La vie n’attend pas, il n’existe qu’un seul ticket de voyage, et aucun retour n’est prévu. La fin nous fait peur, à tous. Et parfois, même l’amour des autres ne réussit pas à nous retenir.

 

À moins que…

 

 

 

 

***

 

 

 

 

 

 

 

Première partie

 

 

 

 

 

1
Les graines de l’amour…

 

 

1er septembre 2011

 

Mon radio-réveil sonne, j’entends ma chanson favorite des Tears for Fears : Sowing the seeds of Love. J’ouvre doucement les yeux, mon visage face aux éclats du soleil. Dehors, le ciel est déjà d’un beau bleu, malgré l’heure matinale. Les oiseaux sortent de leur cachette, les papillons sont libres comme le vent, les gens ouvrent leurs volets en peignoir sans faire attention aux autres, leurs visages encore marqués par la fête de la veille. Une matinée qui semble bien banale dans cette petite rue du quartier Midtown de Manhattan. Mais pour moi, aujourd’hui tout va radicalement changer.
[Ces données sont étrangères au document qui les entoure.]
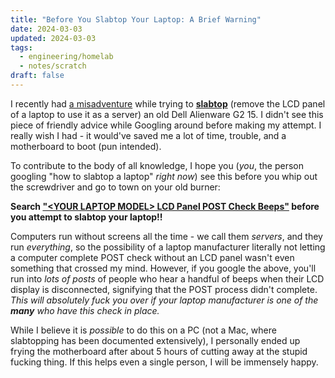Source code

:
 ```yaml
---
title: "Before You Slabtop Your Laptop: A Brief Warning"
date: 2024-03-03
updated: 2024-03-03
tags:
  - engineering/homelab
  - notes/scratch
draft: false
---
```

I recently had [a misadventure](https://bsky.app/profile/spencer.chaoticgood.computer/post/3kljmrvqd2u2q) while trying to [**slabtop**](https://www.theverge.com/22965732/macbook-decapitation-slabtop-mod-mac-studio-event-rumor-keyboard-computer-diy) (remove the LCD panel of a laptop to use it as a server) an old Dell Alienware G2 15. I didn't see this piece of friendly advice while Googling around before making my attempt. I really wish I had - it would've saved me a lot of time, trouble, and a motherboard to boot (pun intended).

To contribute to the body of all knowledge, I hope you (*you*, the person googling "how to slabtop a laptop" *right now*) see this before you whip out the screwdriver and go to town on your old burner:

**Search ["\<YOUR LAPTOP MODEL\> LCD Panel POST Check Beeps"](https://gprivate.com/69t8y) before you attempt to slabtop your laptop!!**

Computers run without screens all the time - we call them *servers*, and they run *everything*, so the possibility of a laptop manufacturer literally not letting a computer complete POST check without an LCD panel wasn't even something that crossed my mind. However, if you google the above, you'll run into *lots of posts* of people who hear a handful of beeps when their LCD display is disconnected, signifying that the POST process didn't complete. *This will absolutely fuck you over if your laptop manufacturer is one of the **many** who have this check in place.*

While I believe it is *possible* to do this on a PC (not a Mac, where slabtopping has been documented extensively), I personally ended up frying the motherboard after about 5 hours of cutting away at the stupid fucking thing. If this helps even a single person, I will be immensely happy.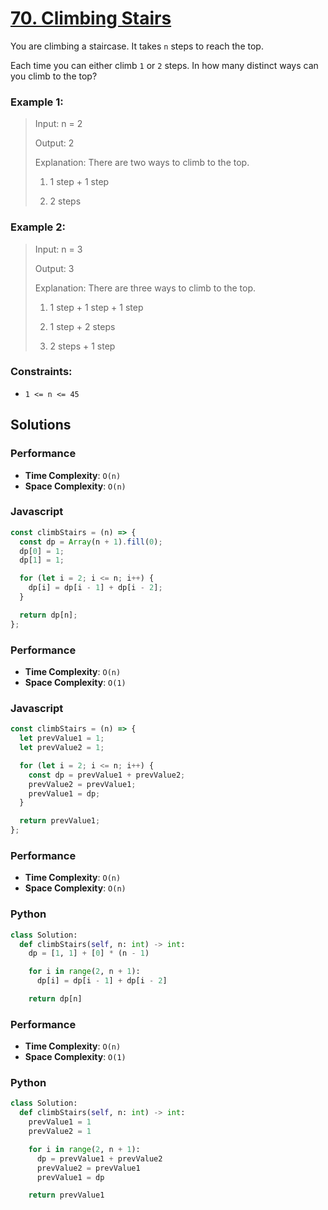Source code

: # [70. Climbing Stairs](https://leetcode.com/problems/climbing-stairs/description/)

You are climbing a staircase. It takes `n` steps to reach the top.

Each time you can either climb `1` or `2` steps. In how many distinct ways can you climb to the top?

### Example 1:

> Input: n = 2
>
> Output: 2
>
> Explanation: There are two ways to climb to the top.
>
> 1. 1 step + 1 step
>
> 2. 2 steps

### Example 2:

> Input: n = 3
>
> Output: 3
>
> Explanation: There are three ways to climb to the top.
>
> 1. 1 step + 1 step + 1 step
>
> 2. 1 step + 2 steps
>
> 3. 2 steps + 1 step

### Constraints:

- `1 <= n <= 45`

## Solutions

### Performance

- **Time Complexity**: `O(n)`
- **Space Complexity**: `O(n)`

### Javascript

```javascript
const climbStairs = (n) => {
  const dp = Array(n + 1).fill(0);
  dp[0] = 1;
  dp[1] = 1;

  for (let i = 2; i <= n; i++) {
    dp[i] = dp[i - 1] + dp[i - 2];
  }

  return dp[n];
};
```

### Performance

- **Time Complexity**: `O(n)`
- **Space Complexity**: `O(1)`

### Javascript

```javascript
const climbStairs = (n) => {
  let prevValue1 = 1;
  let prevValue2 = 1;

  for (let i = 2; i <= n; i++) {
    const dp = prevValue1 + prevValue2;
    prevValue2 = prevValue1;
    prevValue1 = dp;
  }

  return prevValue1;
};
```

### Performance

- **Time Complexity**: `O(n)`
- **Space Complexity**: `O(n)`

### Python

```python
class Solution:
  def climbStairs(self, n: int) -> int:
    dp = [1, 1] + [0] * (n - 1)

    for i in range(2, n + 1):
      dp[i] = dp[i - 1] + dp[i - 2]

    return dp[n]
```

### Performance

- **Time Complexity**: `O(n)`
- **Space Complexity**: `O(1)`

### Python

```python
class Solution:
  def climbStairs(self, n: int) -> int:
    prevValue1 = 1
    prevValue2 = 1

    for i in range(2, n + 1):
      dp = prevValue1 + prevValue2
      prevValue2 = prevValue1
      prevValue1 = dp

    return prevValue1
```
C’est la rentrée. Une rentrée que j’appréhende plus que tout autre chose. C’est-ce qu’on peut appeler le Grand jour avec un grand G, qui me noue complètement l’estomac rien que d’y penser, même si cela fait des semaines que je m’y prépare mentalement jusqu’aux moindres détails insignifiants. Je n’ai pas la moindre idée de ce que je m’apprête à vivre dans ce nouveau lycée, et c’est vraiment, très, très terrifiant, comme si je vivais un film d’horreur permanent. De toute la nuit, je n’ai dû dormir que trois petites heures, avec en tête, la redoutable journée qui m’attendrait, pile au moment où ce fichu réveil allait sonner.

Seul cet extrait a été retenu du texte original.